[Task requirements]: Copy each line from the records below in which the word "blob" is found.

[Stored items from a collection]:
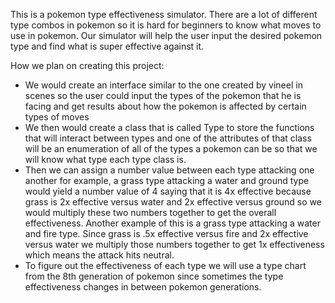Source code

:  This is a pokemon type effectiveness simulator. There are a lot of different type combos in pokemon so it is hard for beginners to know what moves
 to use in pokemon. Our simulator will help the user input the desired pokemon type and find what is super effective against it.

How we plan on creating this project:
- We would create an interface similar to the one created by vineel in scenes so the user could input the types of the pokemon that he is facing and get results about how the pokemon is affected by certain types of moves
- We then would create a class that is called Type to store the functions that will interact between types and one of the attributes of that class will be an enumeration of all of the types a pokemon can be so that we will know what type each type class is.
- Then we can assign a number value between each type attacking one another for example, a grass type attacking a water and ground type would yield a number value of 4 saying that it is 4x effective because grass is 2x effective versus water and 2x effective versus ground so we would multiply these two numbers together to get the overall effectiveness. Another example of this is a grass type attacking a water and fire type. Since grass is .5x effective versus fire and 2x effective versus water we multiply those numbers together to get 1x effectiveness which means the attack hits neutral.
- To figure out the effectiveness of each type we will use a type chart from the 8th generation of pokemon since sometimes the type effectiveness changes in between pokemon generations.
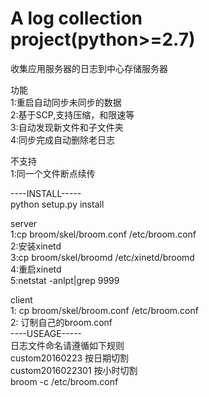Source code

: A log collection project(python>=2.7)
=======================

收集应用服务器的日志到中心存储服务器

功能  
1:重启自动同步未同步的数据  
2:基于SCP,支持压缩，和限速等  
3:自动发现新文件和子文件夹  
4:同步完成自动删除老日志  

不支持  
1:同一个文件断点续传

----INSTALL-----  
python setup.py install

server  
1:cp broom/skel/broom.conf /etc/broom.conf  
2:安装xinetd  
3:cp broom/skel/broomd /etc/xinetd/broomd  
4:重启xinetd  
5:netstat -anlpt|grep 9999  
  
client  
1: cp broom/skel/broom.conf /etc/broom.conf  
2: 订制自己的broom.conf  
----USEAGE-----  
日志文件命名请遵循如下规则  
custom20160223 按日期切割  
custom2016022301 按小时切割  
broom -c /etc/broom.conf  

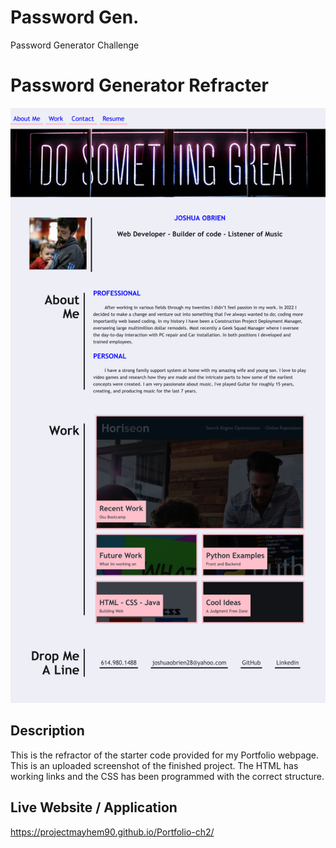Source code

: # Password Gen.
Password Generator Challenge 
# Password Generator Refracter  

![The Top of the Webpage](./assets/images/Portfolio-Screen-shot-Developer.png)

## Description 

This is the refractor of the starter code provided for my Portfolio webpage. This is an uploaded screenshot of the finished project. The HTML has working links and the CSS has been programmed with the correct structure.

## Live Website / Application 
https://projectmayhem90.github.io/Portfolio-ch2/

--

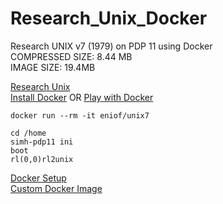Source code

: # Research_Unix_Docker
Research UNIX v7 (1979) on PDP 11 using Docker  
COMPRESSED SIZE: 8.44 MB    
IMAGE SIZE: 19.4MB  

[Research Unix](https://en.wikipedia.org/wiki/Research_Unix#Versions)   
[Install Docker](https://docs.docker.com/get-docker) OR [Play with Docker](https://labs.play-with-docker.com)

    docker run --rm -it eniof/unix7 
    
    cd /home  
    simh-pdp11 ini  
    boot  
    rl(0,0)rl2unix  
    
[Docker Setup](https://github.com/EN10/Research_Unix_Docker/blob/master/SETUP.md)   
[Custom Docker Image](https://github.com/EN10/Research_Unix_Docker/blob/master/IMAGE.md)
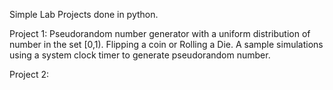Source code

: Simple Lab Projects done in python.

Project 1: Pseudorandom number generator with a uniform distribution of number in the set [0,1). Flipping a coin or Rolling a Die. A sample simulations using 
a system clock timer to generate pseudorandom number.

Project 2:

[Output below]:
[Docker Setup](https://github.com/EN10/Research_Unix_Docker/blob/master/SETUP.md)   
[Custom Docker Image](https://github.com/EN10/Research_Unix_Docker/blob/master/IMAGE.md)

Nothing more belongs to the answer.